Given data
***

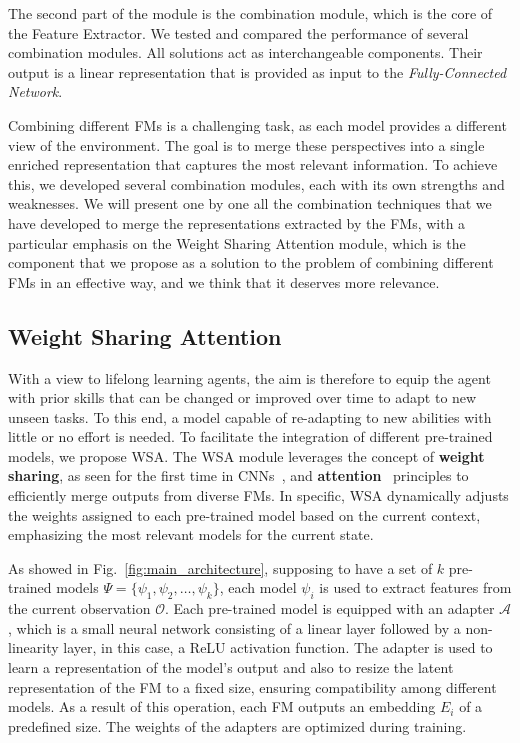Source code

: The second part of the module is the combination module, which is the core of the Feature Extractor.
We tested and compared the performance of several combination modules.
All solutions act as interchangeable components.
Their output is a linear representation that is provided as input to the \textit{Fully-Connected Network}.


Combining different FMs is a challenging task, as each model provides a different view of the environment.
The goal is to merge these perspectives into a single enriched representation that captures the most relevant information.
To achieve this, we developed several combination modules, each with its own strengths and weaknesses.
We will present one by one all the combination techniques that we have developed to merge the representations extracted by the FMs, with a particular emphasis on the Weight Sharing Attention module, which is the component that we propose as a solution to the problem of combining different FMs in an effective way, and we think that it deserves more relevance.


\subsection{Weight Sharing Attention}
\label{sec:wsa}

With a view to lifelong learning agents, the aim is therefore to equip the agent with prior skills that can be changed or improved over time to adapt to new unseen tasks.
To this end, a model capable of re-adapting to new abilities with little or no effort is needed.
To facilitate the integration of different pre-trained models, we propose WSA\@.
The WSA module leverages the concept of \textbf{weight sharing}, as seen for the first time in CNNs~\citep{fukushima1980neocognitron}, and \textbf{attention}~\citep{vaswani2017attention} principles to efficiently merge outputs from diverse FMs.
In specific, WSA dynamically adjusts the weights assigned to each pre-trained model based on the current context, emphasizing the most relevant models for the current state.

As showed in Fig.~\ref{fig:main_architecture}, supposing to have a set of $k$ pre-trained models $\Psi = \{\psi_1, \psi_2, \ldots, \psi_k\}$, each model $\psi_i$ is used to extract features from the current observation $\mathcal{O}$.
Each pre-trained model is equipped with an adapter $\mathcal{A}$, which is a small neural network consisting of a linear layer followed by a non-linearity layer, in this case, a ReLU activation function.
The adapter is used to learn a representation of the model's output and also to resize the latent representation of the FM to a fixed size, ensuring compatibility among different models.
As a result of this operation, each FM outputs an embedding $E_i$ of a predefined size.
The weights of the adapters are optimized during training.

***

What to do
Give back the whole listing exactly as it stands. Drop every picture.

Worked solution
Source code

: The second part of the module is the combination module, which is the core of the Feature Extractor.
We tested and compared the performance of several combination modules.
All solutions act as interchangeable components.
Their output is a linear representation that is provided as input to the \textit{Fully-Connected Network}.


Combining different FMs is a challenging task, as each model provides a different view of the environment.
The goal is to merge these perspectives into a single enriched representation that captures the most relevant information.
To achieve this, we developed several combination modules, each with its own strengths and weaknesses.
We will present one by one all the combination techniques that we have developed to merge the representations extracted by the FMs, with a particular emphasis on the Weight Sharing Attention module, which is the component that we propose as a solution to the problem of combining different FMs in an effective way, and we think that it deserves more relevance.


\subsection{Weight Sharing Attention}
\label{sec:wsa}

With a view to lifelong learning agents, the aim is therefore to equip the agent with prior skills that can be changed or improved over time to adapt to new unseen tasks.
To this end, a model capable of re-adapting to new abilities with little or no effort is needed.
To facilitate the integration of different pre-trained models, we propose WSA\@.
The WSA module leverages the concept of \textbf{weight sharing}, as seen for the first time in CNNs~\citep{fukushima1980neocognitron}, and \textbf{attention}~\citep{vaswani2017attention} principles to efficiently merge outputs from diverse FMs.
In specific, WSA dynamically adjusts the weights assigned to each pre-trained model based on the current context, emphasizing the most relevant models for the current state.

As showed in Fig.~\ref{fig:main_architecture}, supposing to have a set of $k$ pre-trained models $\Psi = \{\psi_1, \psi_2, \ldots, \psi_k\}$, each model $\psi_i$ is used to extract features from the current observation $\mathcal{O}$.
Each pre-trained model is equipped with an adapter $\mathcal{A}$, which is a small neural network consisting of a linear layer followed by a non-linearity layer, in this case, a ReLU activation function.
The adapter is used to learn a representation of the model's output and also to resize the latent representation of the FM to a fixed size, ensuring compatibility among different models.
As a result of this operation, each FM outputs an embedding $E_i$ of a predefined size.
The weights of the adapters are optimized during training.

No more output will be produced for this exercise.